Rheology and Microstructure of Carrot and Tomato Emulsions as a Result of High-Pressure Homogenization Conditions
Article first published online: 10 NOV 2010
© 2010 Institute of Food Technologists®
Journal of Food Science
Volume 76, Issue 1, pages E130–E140, January/February 2011
How to Cite
Lopez-Sanchez, P., Svelander, C., Bialek, L., Schumm, S. and Langton, M. (2011), Rheology and Microstructure of Carrot and Tomato Emulsions as a Result of High-Pressure Homogenization Conditions. Journal of Food Science, 76: E130–E140. doi: 10.1111/j.1750-3841.2010.01894.x
- Issue published online: 13 JAN 2011
- Article first published online: 10 NOV 2010
- MS 20100789 Submitted 7/14/2010, Accepted 9/11/2010.
- high-pressure homogenization;
Abstract: High-pressure homogenization, as a way to further mechanically disrupt plant cells and cell walls compared to conventional blending, has been applied to thermally treated and comminuted carrot and tomato material in the presence of 5% olive oil. Mixes of both vegetables in a 1:1 ratio were also included. Both the effect of homogenization pressure and the effect of multiple process cycles were studied. The different microstructures generated were linked to different rheological properties analyzed by oscillatory and steady state measurements. The results showed that while carrot tissue requires a high shear input to be disrupted into cells and cell fragments, tomato cells were broken across the cell walls already at moderate shear input, and the nature of the tomato particles changed to amorphous aggregates, probably composed of cell contents and cell wall polymers. All the plant stabilized emulsions generated were stable against creaming under centrifugation. While for tomato a low-pressure multiple cycle and a high-pressure single-cycle process led to comparable microstructures and rheological properties, carrot showed different rheological properties after these treatments linked to differences in particle morphology.
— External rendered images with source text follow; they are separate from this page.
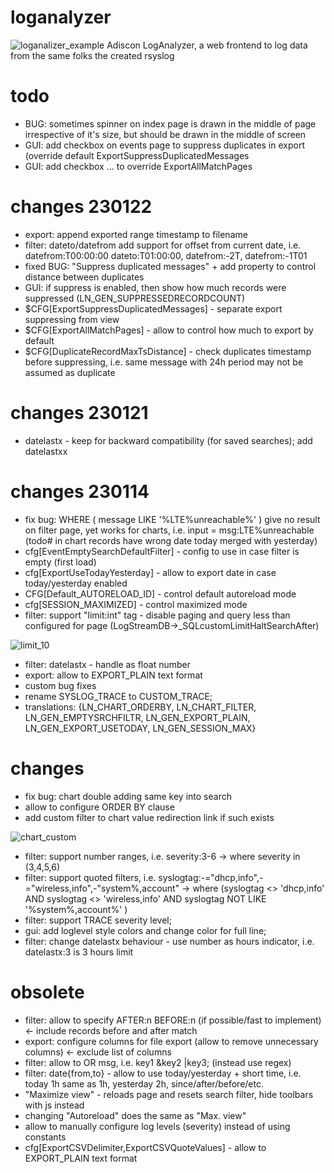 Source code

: # loganalyzer

![loganalizer_example](https://user-images.githubusercontent.com/8426197/209875963-b7438f3b-9052-4e8f-9f22-05794e1e54a5.png)
Adiscon LogAnalyzer, a web frontend to log data from the same folks the created rsyslog

# todo
 - BUG: sometimes spinner on index page is drawn in the middle of page irrespective of it's size, but should be drawn in the middle of screen
 - GUI: add checkbox on events page to suppress duplicates in export (override default ExportSuppressDuplicatedMessages
 - GUI: add checkbox ... to override ExportAllMatchPages

# changes 230122
 - export: append exported range timestamp to filename
 - filter: dateto/datefrom add support for offset from current date, i.e. datefrom:T00:00:00 dateto:T01:00:00, datefrom:\-2T, datefrom:\-1T01
 - fixed BUG: "Suppress duplicated messages" + add property to control distance between duplicates
 - GUI: if suppress is enabled, then show how much records were suppressed (LN_GEN_SUPPRESSEDRECORDCOUNT)
 - $CFG[ExportSuppressDuplicatedMessages] - separate export suppressing from view
 - $CFG[ExportAllMatchPages] - allow to control how much to export by default
 - $CFG[DuplicateRecordMaxTsDistance] - check duplicates timestamp before suppressing, i.e. same message with 24h period may not be assumed as duplicate

# changes 230121
 - datelastx - keep for backward compatibility (for saved searches); add datelastxx

# changes 230114
 - fix bug: WHERE ( message LIKE '%LTE%unreachable%' ) give no result on filter page, yet works for charts, i.e. input = msg:LTE%unreachable (todo# in chart records have wrong date today merged with yesterday)
 - cfg[EventEmptySearchDefaultFilter] - config to use in case filter is empty (first load)
 - cfg[ExportUseTodayYesterday] - allow to export date in case today/yesterday enabled 
 - CFG[Default_AUTORELOAD_ID] - control default autoreload mode
 - cfg[SESSION_MAXIMIZED] - control maximized mode
 - filter: support "limit:int" tag - disable paging and query less than configured for page (LogStreamDB->_SQLcustomLimitHaltSearchAfter)
 
![limit_10](https://user-images.githubusercontent.com/8426197/212502393-d05d0cb9-4baf-4008-838b-ce078b6eeb8b.png)

 - filter: datelastx - handle as float number
 - export: allow to EXPORT_PLAIN text format	
 - custom bug fixes
 - rename SYSLOG_TRACE to CUSTOM_TRACE;
 - translations: {LN_CHART_ORDERBY, LN_CHART_FILTER, LN_GEN_EMPTYSRCHFILTR, LN_GEN_EXPORT_PLAIN, LN_GEN_EXPORT_USETODAY, LN_GEN_SESSION_MAX}
 
# changes
 - fix bug: chart double adding same key into search
 - allow to configure ORDER BY clause
 - add custom filter to chart value redirection link if such exists
 
![chart_custom](https://user-images.githubusercontent.com/8426197/210448944-9a67c91c-1ca7-4f00-99ac-a5eebd566927.png)

 - filter: support number ranges, i.e. severity:3-6 -> where severity in (3,4,5,6)
 - filter: support quoted filters, i.e. syslogtag:-="dhcp,info",-="wireless,info",-"system%,account" ->  where (syslogtag <> 'dhcp,info' AND syslogtag <> 'wireless,info' AND syslogtag NOT LIKE '%system%,account%' )
 - filter: support TRACE severity level; 
 - gui: add loglevel style colors and change color for full line; 
 - filter: change datelastx behaviour - use number as hours indicator, i.e. datelastx:3 is 3 hours limit
 
# obsolete
 - filter: allow to specify AFTER:n BEFORE:n (if possible/fast to implement) <- include records before and after match
 - export: configure columns for file export (allow to remove unnecessary columns) <- exclude list of columns
 - filter: allow to OR msg, i.e. key1 &key2 |key3; (instead use regex)
 - filter: date{from,to} - allow to use today/yesterday + short time, i.e. today 1h same as 1h, yesterday 2h, since/after/before/etc.
 - "Maximize view" - reloads page and resets search filter, hide toolbars with js instead
 - changing "Autoreload" does the same as "Max. view"
 - allow to manually configure log levels (severity) instead of using constants
 - cfg[ExportCSVDelimiter,ExportCSVQuoteValues] - allow to EXPORT_PLAIN text format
Mixes of carrot and tomato showed similar rheological properties after homogenizing in a single or in a split-stream process.
Practical Application: Following consumers’ demand, the food industry has shown a growing interest in manufacturing products free of gums and stabilizers, which are often perceived as artificial. By tailored processing, fresh plant material could be used to structure food products in a more natural way while increasing their nutritional quality.